Estrada became most comfortable with his release points in 2014. This deception is another part of the puzzle for the 33 year old.
And then there is the unique changeup. As seen above, the fastball-changeup release points are similar. The changeup is 11 MPH slower than the fastball. Only six pitchers who managed 100 innings last season had a greater velocity difference than Estrada. And then there is the rise on the changeup which is atypical of the pitch. Changeups are usually supposed to drop making it a much more difficult sequence for the batter. First, the batter fails to recognize the changeup out of Estrada’s hand early thinking fastball, followed by a velocity difference further making it more difficult to pick up, and then the ball is rising. It’s not an easy pitch to hit. League average batting average on changeup was .242 in 2016. Estrada’s .161!

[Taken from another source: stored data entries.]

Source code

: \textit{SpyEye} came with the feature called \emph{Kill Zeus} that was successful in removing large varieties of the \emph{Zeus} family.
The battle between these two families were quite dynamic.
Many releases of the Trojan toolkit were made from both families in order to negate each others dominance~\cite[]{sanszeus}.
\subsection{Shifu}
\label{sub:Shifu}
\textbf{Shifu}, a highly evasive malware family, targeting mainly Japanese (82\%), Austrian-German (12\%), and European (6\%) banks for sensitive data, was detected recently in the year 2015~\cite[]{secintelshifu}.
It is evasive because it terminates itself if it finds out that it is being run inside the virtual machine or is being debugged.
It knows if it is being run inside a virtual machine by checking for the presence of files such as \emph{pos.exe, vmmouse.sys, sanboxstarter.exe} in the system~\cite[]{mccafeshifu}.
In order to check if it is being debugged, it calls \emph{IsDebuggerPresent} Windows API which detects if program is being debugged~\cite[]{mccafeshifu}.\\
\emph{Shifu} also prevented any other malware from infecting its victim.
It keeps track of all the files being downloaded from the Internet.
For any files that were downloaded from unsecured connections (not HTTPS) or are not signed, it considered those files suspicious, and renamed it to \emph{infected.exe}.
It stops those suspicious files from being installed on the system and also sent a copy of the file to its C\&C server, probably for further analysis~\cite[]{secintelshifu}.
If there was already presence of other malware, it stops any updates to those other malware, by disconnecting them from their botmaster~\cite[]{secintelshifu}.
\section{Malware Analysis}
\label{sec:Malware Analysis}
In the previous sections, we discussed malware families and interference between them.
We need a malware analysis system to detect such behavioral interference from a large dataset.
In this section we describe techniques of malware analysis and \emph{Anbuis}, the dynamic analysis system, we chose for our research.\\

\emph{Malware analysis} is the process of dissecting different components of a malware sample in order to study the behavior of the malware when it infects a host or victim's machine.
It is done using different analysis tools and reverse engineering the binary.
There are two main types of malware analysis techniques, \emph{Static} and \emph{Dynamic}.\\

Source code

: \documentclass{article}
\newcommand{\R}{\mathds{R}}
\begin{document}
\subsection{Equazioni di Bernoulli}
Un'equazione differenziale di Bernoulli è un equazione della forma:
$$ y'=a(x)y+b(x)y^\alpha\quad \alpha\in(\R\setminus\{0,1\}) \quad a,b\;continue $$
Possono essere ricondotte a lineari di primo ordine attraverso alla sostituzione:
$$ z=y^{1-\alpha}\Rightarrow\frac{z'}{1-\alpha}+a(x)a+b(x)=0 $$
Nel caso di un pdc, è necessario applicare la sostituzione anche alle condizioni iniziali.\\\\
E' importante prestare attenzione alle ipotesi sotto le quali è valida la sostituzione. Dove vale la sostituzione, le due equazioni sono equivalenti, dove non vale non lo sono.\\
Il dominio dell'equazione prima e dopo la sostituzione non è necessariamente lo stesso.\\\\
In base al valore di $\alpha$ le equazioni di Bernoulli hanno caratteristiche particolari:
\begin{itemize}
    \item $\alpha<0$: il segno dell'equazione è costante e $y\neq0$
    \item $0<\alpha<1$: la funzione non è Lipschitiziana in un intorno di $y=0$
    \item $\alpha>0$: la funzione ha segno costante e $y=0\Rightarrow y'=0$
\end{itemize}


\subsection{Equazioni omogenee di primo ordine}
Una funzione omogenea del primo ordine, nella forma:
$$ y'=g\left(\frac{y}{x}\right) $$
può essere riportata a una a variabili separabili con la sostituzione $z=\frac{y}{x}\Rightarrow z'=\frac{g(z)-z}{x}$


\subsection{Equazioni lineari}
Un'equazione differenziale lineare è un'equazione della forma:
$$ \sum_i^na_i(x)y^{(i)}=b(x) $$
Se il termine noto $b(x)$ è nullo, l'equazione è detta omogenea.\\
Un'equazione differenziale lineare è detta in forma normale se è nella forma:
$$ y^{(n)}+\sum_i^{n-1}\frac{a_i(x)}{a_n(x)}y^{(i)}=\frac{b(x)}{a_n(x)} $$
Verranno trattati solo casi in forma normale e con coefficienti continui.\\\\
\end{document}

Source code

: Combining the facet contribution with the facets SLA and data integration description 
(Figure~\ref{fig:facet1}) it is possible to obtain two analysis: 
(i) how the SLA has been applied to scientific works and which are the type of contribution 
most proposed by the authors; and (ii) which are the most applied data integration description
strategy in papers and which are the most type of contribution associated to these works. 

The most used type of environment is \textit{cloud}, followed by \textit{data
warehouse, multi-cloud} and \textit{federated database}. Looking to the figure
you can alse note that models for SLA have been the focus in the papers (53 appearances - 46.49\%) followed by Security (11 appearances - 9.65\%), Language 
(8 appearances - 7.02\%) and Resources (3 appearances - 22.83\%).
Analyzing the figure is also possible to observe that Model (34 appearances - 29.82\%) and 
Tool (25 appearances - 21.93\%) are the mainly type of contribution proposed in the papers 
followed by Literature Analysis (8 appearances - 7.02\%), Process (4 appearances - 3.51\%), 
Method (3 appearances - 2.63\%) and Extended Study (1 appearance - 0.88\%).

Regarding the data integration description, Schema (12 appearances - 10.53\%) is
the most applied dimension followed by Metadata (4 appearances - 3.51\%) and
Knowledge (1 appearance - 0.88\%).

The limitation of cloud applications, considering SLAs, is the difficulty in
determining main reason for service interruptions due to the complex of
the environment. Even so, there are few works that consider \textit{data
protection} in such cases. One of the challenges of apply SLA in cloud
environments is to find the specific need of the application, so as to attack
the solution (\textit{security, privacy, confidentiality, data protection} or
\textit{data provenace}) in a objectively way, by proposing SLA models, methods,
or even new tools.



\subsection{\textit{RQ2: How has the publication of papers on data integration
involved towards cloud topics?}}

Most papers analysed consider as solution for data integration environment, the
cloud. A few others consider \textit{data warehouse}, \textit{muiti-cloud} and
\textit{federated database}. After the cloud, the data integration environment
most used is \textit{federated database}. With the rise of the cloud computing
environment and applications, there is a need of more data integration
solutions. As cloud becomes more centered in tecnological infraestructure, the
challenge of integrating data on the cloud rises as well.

Dealing with low velocity starters is always a tad concerning simply because they have less room for error than their high velocity counterparts. Estrada did well with the 1 MPH loss in 2016. The process Estrada uses to get batters out may very well have some longevity to it. It will be important for Estrada to improve upon his walk rate from last season as well. His swinging strike rate remained consistent with his career.
Estrada has become one of the best contact managers in the league. With sharp command, indistinguishable release points, and three pitches with an abundance of movement, Estrada’s one of the most unique pitchers in baseball. He enters the final year of his contract with potential to reap the benefits of his relatively newfound pitching success. There are few players like Estrada who throw 88 MPH while posting incredibly low BABIPs and having that success sustainable.